For as long as we’ve looked to the night sky, we’ve been trying to make sense of planets. The word itself comes from the ancient Greek planētēs, which means “wanderer”, a nod to their shifting positions against the fixed stars. But the question of what exactly qualifies as a planet remains surprisingly unsettled. In fact, it may be more uncertain now than it was in ancient times.
Over the past few decades, discoveries of thousands of exoplanets have challenged long-standing assumptions. At the same time, controversial reclassifications within our own Solar System, like the demotion of Pluto in 2006, have exposed cracks in our current criteria. Today’s astrobito revisits this debate, offering not just an updated definition but an entirely new framework for understanding planets.
Rethinking the rules of planethood
In 2006, the International Astronomical Union (IAU) set the most widely accepted modern definition of a planet. According to the IAU, a planet must:
Orbit the Sun,
Be massive enough for its own gravity to pull it into a nearly round shape (a state called hydrostatic equilibrium), and
Have “cleared the neighbourhood” around its orbit, meaning it must be gravitationally dominant.
This definition famously led to Pluto’s reclassification as a dwarf planet, a move that sparked scientific and public debate. Since then, researchers have pointed out several limitations of the IAU criteria. For one, it only applies to objects orbiting the Sun, excluding the thousands of known exoplanets. It also doesn’t define exactly how “cleared” an orbit must be, and even hydrostatic equilibrium is more complicated than it seems; Mercury, for example, may not technically meet this requirement, yet no one disputes its planetary status.

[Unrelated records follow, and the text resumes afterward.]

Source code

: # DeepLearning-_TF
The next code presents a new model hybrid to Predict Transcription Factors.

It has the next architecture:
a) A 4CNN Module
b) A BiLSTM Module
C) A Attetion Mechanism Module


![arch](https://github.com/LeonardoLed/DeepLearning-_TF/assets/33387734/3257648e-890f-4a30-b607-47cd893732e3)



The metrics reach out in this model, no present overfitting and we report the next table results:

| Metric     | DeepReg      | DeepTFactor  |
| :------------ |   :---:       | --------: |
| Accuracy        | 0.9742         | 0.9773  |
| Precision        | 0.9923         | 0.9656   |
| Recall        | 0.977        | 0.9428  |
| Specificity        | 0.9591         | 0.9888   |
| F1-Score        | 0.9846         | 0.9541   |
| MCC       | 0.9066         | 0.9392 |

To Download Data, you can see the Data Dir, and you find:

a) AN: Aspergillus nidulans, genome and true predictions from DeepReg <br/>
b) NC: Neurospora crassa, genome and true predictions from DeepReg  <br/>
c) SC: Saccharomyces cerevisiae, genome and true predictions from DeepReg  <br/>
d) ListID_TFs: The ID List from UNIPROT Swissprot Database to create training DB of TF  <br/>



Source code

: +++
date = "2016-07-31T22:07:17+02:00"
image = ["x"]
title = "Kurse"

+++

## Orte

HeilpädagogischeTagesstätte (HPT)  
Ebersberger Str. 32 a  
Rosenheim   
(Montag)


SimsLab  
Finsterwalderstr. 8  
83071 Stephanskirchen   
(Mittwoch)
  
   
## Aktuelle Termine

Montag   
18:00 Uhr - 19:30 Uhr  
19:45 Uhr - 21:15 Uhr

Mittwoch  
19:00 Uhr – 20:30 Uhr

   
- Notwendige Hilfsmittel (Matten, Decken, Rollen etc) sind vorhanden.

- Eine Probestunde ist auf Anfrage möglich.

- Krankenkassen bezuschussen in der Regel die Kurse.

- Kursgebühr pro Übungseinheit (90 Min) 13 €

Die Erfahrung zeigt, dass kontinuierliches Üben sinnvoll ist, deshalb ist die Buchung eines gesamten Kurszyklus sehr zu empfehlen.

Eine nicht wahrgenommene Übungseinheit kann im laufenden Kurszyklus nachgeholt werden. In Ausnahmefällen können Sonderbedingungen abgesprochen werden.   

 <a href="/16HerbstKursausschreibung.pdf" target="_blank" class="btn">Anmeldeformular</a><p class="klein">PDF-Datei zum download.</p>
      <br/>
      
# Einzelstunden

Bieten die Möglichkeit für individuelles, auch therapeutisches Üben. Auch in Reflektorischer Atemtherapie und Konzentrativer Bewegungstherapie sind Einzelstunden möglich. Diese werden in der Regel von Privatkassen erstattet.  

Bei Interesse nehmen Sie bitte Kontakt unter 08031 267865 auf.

These issues have led scientists to propose new definitions over the years. Some are based on orbital dynamics, others on mass thresholds or geological features. The latest proposal, built around the idea of a “fundamental planet plane”, adds a new dimension to the conversation by focusing on physical parameters that can be measured directly.
A planet by mass, radius, and moment of inertia
The fundamental planet plane is a conceptual diagram that plots objects based on three physical properties: mass, radius, and moment of inertia (a measure of how mass is distributed inside a body). The idea is similar to the way stars are classified using their temperature and luminosity on the Hertzsprung–Russell (HR) diagram. Just as the HR diagram reveals patterns in stellar evolution, the planet plane aims to reveal patterns in planetary identity.
According to the team behind this new definition, planets lie within a specific region on this plane, bounded by mass thresholds. Their proposed definition is simple in principle:
A planet is a celestial spherical object, bound to a star or unbound, that lies on the fundamental planetary plane, within a mass range of 10²³ kg (about 0.02 Earth masses) to 2.5 × 10²⁸ kg (13 Jupiter masses).
This redefinition explicitly includes rogue planets (those that drift through space without a host star) and avoids the often ambiguous “clearing the orbit” clause. Instead of relying on orbital context, it focuses on intrinsic properties that can be compared across the Solar System and exoplanetary systems alike.
Where is the line between planets and non-planets?
Using data from Solar System objects, rocky exoplanets, moons, and asteroids, the researchers constructed a “turn-off point” diagram—analogous to stellar turn-off points in the HR diagram. This turn-off point marks the lower mass limit for planets, clustering around objects like Mercury and Mars. Bodies below this line, such as large asteroids and small moons, don’t align with the fundamental planet plane.